2. Buy precut produce when it makes sense. If you don’t have a plan in place for composting food scraps, buying precut produce can actually be the greener choice as more and more produce companies are repurposing trimmings and creating other products (such as pressed juices) or have composting or animal feeding programs already in place.
3. Stock up on stock. Whether you buy or DIY, stock is the savior of many a leftover. You can easily transform standard holiday fixings, such as cooked turkey, veggies, herbs and onions, into a hearty soup. Simply toss all ingredients together and freeze. Of course, using peelings, herbs, scraps and bones to create a flavorful stock is a classic way to cut down on waste while boosting your nutrition.
4. Create a “zero-waste” fridge. Place a box front and center in your fridge to house highly delicate or perishable foods. Place your most perishable items such as lettuces, berries and fresh yogurts up front.
5. Choose recipes that work better together. Read ingredient lists and look for recipes that use the whole product (for example, one whole can of pumpkin purée or carton of low sodium broth). Or, if you’re making a dish that uses only a portion, find a recipe that uses the rest.

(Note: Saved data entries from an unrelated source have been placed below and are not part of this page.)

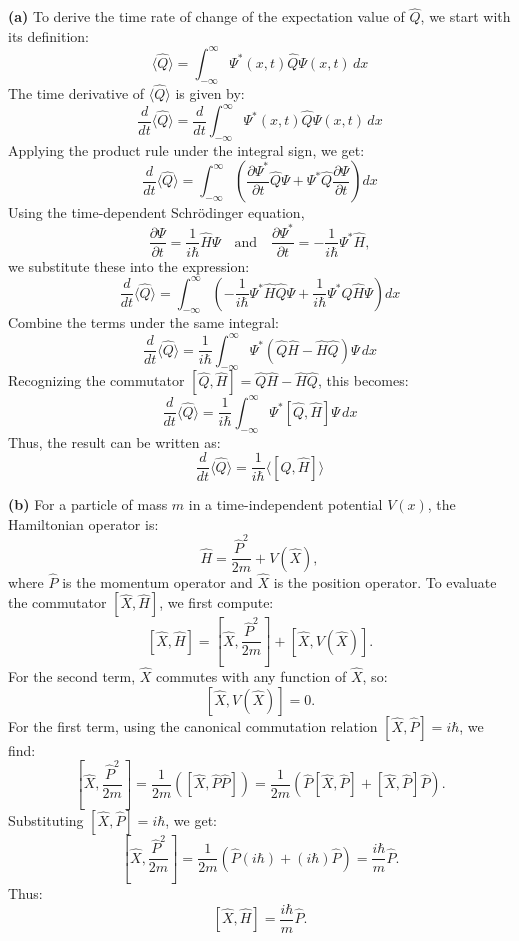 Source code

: \textbf{(a)} To derive the time rate of change of the expectation value of $\hat{Q}$, we start with its definition:
\[
\langle \hat{Q} \rangle = \int_{-\infty}^\infty \Psi^*(x, t) \hat{Q} \Psi(x, t) \, dx
\]
The time derivative of $\langle \hat{Q} \rangle$ is given by:
\[
\frac{d}{dt} \langle \hat{Q} \rangle = \frac{d}{dt} \int_{-\infty}^\infty \Psi^*(x, t) \hat{Q} \Psi(x, t) \, dx
\]
Applying the product rule under the integral sign, we get:
\[
\frac{d}{dt} \langle \hat{Q} \rangle = \int_{-\infty}^\infty \left( \frac{\partial \Psi^*}{\partial t} \hat{Q} \Psi + \Psi^* \hat{Q} \frac{\partial \Psi}{\partial t} \right) dx
\]
Using the time-dependent Schrödinger equation, 
\[
\frac{\partial \Psi}{\partial t} = \frac{1}{i\hbar} \hat{H} \Psi \quad \text{and} \quad \frac{\partial \Psi^*}{\partial t} = -\frac{1}{i\hbar} \Psi^* \hat{H},
\]
we substitute these into the expression:
\[
\frac{d}{dt} \langle \hat{Q} \rangle = \int_{-\infty}^\infty \left( -\frac{1}{i\hbar} \Psi^* \hat{H} \hat{Q} \Psi + \frac{1}{i\hbar} \Psi^* \hat{Q} \hat{H} \Psi \right) dx
\]
Combine the terms under the same integral:
\[
\frac{d}{dt} \langle \hat{Q} \rangle = \frac{1}{i\hbar} \int_{-\infty}^\infty \Psi^* \left( \hat{Q} \hat{H} - \hat{H} \hat{Q} \right) \Psi \, dx
\]
Recognizing the commutator $\left[ \hat{Q}, \hat{H} \right] = \hat{Q} \hat{H} - \hat{H} \hat{Q}$, this becomes:
\[
\frac{d}{dt} \langle \hat{Q} \rangle = \frac{1}{i\hbar} \int_{-\infty}^\infty \Psi^* \left[ \hat{Q}, \hat{H} \right] \Psi \, dx
\]
Thus, the result can be written as:
\[
\frac{d}{dt} \langle \hat{Q} \rangle = \frac{1}{i\hbar} \langle [\hat{Q}, \hat{H}] \rangle
\]

\textbf{(b)} For a particle of mass $m$ in a time-independent potential $V(x)$, the Hamiltonian operator is:
\[
\hat{H} = \frac{\hat{P}^2}{2m} + V(\hat{X}),
\]
where $\hat{P}$ is the momentum operator and $\hat{X}$ is the position operator. To evaluate the commutator $[\hat{X}, \hat{H}]$, we first compute:
\[
[\hat{X}, \hat{H}] = \left[\hat{X}, \frac{\hat{P}^2}{2m}\right] + \left[\hat{X}, V(\hat{X})\right].
\]
For the second term, $\hat{X}$ commutes with any function of $\hat{X}$, so:
\[
\left[\hat{X}, V(\hat{X})\right] = 0.
\]
For the first term, using the canonical commutation relation $[\hat{X}, \hat{P}] = i\hbar$, we find:
\[
\left[\hat{X}, \frac{\hat{P}^2}{2m}\right] = \frac{1}{2m} \left( [\hat{X}, \hat{P} \hat{P}] \right) = \frac{1}{2m} \left( \hat{P} [\hat{X}, \hat{P}] + [\hat{X}, \hat{P}] \hat{P} \right).
\]
Substituting $[\hat{X}, \hat{P}] = i\hbar$, we get:
\[
\left[\hat{X}, \frac{\hat{P}^2}{2m}\right] = \frac{1}{2m} \left( \hat{P} (i\hbar) + (i\hbar) \hat{P} \right) = \frac{i\hbar}{m} \hat{P}.
\]
Thus:
\[
[\hat{X}, \hat{H}] = \frac{i\hbar}{m} \hat{P}.
\]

6. Devise a plan for “specialty” ingredients. Holiday menus can be filled with expensive splurges or rare food finds (like truffles, heavy cream or exotic produce). Bake and freeze a batch of cranberry scones with all that extra butter and heavy cream! In the dead of winter, they’ll be a welcome and tasty treat.
7. Have a tasty plan for leftovers. Even the most diehard enthusiasts can start to tire of reheated turkey after a meal or two. In my home, we love to fry quinoa patties with chopped roasted veggies and spices. We also love to make turkey stew with stuffing dumplings. For 5 great ideas visit cleaneating.com/leftovers.
8. Invite guests to bring a container for leftovers. Give your dinner guests the option of bringing a food container with them. After the meal, they can create mini-meals by packing up some of the leftovers to take home with them.
9. Support local food recovery programs. Contact your local food bank or homeless shelters ahead of time to learn their policies on donating whole foods or unopened holiday leftovers. A growing number of food banks are increasing their distribution beyond pantry nonperishables to include fresh foods such as vegetables and fruits.
10. Learn a few tried-and true chef tricks. What to do about that too-salty soup your aunt brought? A splash of fresh lemon juice or vinegar can often do the trick and help bring it back into balance. That droopy broccoli? Soaking wilted greens or veggies in an ice bath for 5 to 10 minutes can often help it re-crisp. Those overcooked veggies you forgot about in the oven? Purée them into a silky, comforting soup. You’d be surprised at what you can save. Even burnt items can be rescued by adding a sweet or spicy note, and stale items can often be saved by toasting them.